Ha riempito il cast di persone a cui è molto legata: Valerio Mastandrea, Emanuela Fanelli, Vinicio Marchioni.
«È un’opera prima, avevo le idee molto chiare ma avevo bisogno di un supporto familiare. Il cast è fatto di persone con cui ho una confidenza tale che mi ha consentito approccio meno timido».

Loro la descrivono come una regista tosta.

«So quello che voglio, conoscevo ogni inquadratura fin dalla sceneggiatura . Sapevo bene cosa volevo ottenere. Ma ho chiesto tre settimane di prove teatrale per mettere a punto le interpretazioni, i personaggi».

Delia ha un marito che la picchia e un suocero che lo esorta a farlo (ma non sempre «se no poi si abitua»…). Però le scene violente sono risolte con una sorta di coreografia. Perché?

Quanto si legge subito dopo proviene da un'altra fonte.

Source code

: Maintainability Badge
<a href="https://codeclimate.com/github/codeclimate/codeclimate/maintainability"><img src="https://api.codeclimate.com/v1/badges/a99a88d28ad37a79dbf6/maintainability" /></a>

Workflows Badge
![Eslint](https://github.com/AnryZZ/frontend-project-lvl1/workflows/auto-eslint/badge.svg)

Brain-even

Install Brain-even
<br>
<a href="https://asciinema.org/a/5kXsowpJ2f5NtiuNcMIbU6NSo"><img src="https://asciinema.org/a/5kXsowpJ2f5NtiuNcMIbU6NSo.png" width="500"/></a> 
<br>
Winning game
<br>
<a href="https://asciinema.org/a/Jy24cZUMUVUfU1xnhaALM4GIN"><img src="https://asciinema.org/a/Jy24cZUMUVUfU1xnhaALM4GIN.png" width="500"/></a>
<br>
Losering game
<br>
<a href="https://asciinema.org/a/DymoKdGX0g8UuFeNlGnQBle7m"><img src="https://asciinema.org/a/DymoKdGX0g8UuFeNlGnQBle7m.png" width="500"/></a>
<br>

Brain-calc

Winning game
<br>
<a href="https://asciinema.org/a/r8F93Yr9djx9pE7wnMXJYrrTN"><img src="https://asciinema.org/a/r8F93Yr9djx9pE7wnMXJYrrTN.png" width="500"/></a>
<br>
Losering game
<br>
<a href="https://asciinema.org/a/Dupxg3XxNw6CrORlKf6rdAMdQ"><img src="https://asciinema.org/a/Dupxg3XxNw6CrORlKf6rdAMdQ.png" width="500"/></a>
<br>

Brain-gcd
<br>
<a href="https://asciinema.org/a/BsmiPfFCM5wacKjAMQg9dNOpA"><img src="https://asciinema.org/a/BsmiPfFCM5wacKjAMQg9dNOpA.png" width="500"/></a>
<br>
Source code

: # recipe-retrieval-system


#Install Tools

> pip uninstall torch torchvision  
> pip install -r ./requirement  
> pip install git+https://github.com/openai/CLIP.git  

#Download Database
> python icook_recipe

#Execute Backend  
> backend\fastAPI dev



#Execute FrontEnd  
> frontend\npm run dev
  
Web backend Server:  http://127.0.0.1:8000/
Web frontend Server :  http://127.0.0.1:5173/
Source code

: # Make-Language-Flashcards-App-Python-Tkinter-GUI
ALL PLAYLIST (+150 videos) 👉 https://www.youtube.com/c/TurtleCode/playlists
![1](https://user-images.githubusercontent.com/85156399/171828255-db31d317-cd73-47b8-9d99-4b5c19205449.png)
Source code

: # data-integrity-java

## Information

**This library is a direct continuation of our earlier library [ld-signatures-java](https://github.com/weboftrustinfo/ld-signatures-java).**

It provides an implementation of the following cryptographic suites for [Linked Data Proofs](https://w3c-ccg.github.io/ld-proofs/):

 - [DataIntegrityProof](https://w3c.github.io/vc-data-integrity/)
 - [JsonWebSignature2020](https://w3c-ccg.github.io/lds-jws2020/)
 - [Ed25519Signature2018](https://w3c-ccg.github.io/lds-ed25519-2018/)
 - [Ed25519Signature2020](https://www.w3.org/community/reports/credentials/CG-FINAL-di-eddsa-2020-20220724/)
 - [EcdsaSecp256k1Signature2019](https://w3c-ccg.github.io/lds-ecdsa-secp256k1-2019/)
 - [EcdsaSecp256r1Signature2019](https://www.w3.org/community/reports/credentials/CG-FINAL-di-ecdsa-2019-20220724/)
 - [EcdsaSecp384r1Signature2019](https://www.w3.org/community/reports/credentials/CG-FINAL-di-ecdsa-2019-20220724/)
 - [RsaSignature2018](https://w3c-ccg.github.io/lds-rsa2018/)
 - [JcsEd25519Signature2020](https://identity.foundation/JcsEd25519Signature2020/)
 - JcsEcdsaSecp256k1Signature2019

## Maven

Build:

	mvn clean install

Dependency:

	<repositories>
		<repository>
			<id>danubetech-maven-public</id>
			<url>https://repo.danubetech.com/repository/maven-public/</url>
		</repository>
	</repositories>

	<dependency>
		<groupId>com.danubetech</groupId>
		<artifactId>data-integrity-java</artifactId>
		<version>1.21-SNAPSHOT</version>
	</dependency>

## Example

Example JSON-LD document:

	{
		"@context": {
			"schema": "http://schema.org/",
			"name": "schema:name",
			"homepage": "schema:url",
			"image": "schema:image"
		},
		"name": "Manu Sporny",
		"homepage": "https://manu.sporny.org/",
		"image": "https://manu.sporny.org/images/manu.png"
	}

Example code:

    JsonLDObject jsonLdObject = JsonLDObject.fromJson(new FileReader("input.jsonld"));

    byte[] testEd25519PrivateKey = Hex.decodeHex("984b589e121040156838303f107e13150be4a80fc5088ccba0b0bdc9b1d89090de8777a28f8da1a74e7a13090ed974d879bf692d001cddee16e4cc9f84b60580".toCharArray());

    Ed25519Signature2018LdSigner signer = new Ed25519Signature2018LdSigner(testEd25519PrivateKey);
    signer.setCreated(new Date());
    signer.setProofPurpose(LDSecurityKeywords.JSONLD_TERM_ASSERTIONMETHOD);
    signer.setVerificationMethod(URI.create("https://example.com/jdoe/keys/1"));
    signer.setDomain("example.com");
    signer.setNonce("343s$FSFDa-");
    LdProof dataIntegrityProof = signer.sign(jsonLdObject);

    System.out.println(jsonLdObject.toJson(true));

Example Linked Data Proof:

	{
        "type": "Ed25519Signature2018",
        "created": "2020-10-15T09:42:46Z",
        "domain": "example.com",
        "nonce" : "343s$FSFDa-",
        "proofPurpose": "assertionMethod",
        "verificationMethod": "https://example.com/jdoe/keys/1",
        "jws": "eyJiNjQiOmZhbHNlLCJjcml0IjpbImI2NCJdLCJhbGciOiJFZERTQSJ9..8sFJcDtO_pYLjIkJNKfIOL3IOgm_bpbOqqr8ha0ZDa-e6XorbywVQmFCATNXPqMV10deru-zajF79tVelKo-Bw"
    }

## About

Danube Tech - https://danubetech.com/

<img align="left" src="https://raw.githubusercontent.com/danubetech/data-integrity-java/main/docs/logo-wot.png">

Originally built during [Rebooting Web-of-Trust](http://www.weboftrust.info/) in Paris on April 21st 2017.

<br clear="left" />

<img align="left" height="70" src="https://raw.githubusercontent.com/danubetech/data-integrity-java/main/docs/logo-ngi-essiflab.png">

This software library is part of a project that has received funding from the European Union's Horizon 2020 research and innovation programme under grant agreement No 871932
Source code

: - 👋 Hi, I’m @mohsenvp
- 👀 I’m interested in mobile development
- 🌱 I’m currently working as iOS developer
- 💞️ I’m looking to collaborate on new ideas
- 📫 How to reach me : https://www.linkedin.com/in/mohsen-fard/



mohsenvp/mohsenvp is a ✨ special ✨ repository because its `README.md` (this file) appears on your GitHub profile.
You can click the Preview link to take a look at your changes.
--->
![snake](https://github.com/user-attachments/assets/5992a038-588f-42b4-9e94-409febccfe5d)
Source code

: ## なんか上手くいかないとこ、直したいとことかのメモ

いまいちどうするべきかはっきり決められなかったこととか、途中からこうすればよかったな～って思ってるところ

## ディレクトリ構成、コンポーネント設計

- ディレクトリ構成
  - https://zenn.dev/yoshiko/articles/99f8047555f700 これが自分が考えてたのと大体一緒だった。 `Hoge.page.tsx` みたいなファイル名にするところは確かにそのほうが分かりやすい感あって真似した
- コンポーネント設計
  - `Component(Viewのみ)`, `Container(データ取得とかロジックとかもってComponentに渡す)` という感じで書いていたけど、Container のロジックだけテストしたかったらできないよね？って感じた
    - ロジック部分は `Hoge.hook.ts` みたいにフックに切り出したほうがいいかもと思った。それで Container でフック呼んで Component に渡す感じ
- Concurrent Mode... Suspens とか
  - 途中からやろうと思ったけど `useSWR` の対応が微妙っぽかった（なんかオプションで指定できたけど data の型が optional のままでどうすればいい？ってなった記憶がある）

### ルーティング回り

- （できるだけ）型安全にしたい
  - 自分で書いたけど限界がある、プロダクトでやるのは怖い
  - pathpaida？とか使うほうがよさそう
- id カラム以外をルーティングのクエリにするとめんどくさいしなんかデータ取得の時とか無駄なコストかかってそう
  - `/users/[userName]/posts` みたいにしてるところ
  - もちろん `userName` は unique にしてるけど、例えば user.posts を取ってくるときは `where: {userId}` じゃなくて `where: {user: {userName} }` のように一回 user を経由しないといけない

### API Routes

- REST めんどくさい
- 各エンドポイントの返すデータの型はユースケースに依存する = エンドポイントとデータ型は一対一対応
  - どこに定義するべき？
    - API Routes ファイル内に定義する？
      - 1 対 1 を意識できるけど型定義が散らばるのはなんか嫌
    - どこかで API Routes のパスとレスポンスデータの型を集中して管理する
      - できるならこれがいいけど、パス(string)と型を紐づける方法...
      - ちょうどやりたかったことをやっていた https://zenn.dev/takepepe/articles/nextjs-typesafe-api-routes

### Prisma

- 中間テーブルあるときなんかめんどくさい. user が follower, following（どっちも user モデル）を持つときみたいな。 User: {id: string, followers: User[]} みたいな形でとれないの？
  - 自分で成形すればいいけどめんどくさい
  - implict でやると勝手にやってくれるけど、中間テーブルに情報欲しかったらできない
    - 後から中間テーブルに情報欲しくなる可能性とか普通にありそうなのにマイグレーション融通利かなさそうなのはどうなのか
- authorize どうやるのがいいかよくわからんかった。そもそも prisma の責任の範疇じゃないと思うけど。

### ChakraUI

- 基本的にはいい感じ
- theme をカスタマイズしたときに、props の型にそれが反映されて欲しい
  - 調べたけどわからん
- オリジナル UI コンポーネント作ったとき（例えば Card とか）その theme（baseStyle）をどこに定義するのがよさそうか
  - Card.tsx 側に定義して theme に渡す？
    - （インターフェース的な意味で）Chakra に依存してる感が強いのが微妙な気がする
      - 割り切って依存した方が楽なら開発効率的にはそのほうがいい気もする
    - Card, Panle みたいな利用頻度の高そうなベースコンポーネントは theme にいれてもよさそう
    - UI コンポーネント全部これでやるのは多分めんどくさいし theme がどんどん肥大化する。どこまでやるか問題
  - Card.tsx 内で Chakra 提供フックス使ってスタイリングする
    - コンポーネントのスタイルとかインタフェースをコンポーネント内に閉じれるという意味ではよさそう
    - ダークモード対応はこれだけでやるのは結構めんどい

«Non ho avuto paura di mostrare le botte vere, un regista di action lo avrebbe fatto con scene forti e sangue ma più che le conseguenze fisiche volevo sottolineare quelle psicologiche di una violenza sistematica, quotidiana. Di fronte a cui lei si difende abituandosi («riparte il balletto»). Il livido c’è ma poi scompare, come se niente fosse. E questa è la cosa più grave, perché indica la normalità della violenza. Mi sembrava più forte così. Abbiamo studiato la psicologia dell’abuso domestico, il punto di partenza era svilire le donne. ».

Descrive uomini ottusi.

«Valerio è stato generoso a accettare di interpretare questo individuo infame che non è l’orco che ce lo ha scritto in fronte, che riconosci. Questo è un tipo normale, un idiota. Meglio non fare l’apologia del cattivo ma mostrare la sua idiozia, per poterlo deridere. Non è un film contro gli uomini ma contro le gabbie sociali e culturali in cui ti mettono».

Si ride anche molto, il tono del film, in sala dal 26 ottobre, è a cavallo tra dramma e commedia.

«Il doppio registro è il linguaggio che conosco meglio. E questo sì c’era in quei film che tanto abbiamo amato. Spero che il pubblico si diverta, se lo goda. E che nessuno sveli prima del tempo il finale, legato a una misteriosa lettera che Delia riceve».

Ci ha preso gusto: presto una nuova regia?

«Farei subito il terzo, così salto il giudizio sul secondo».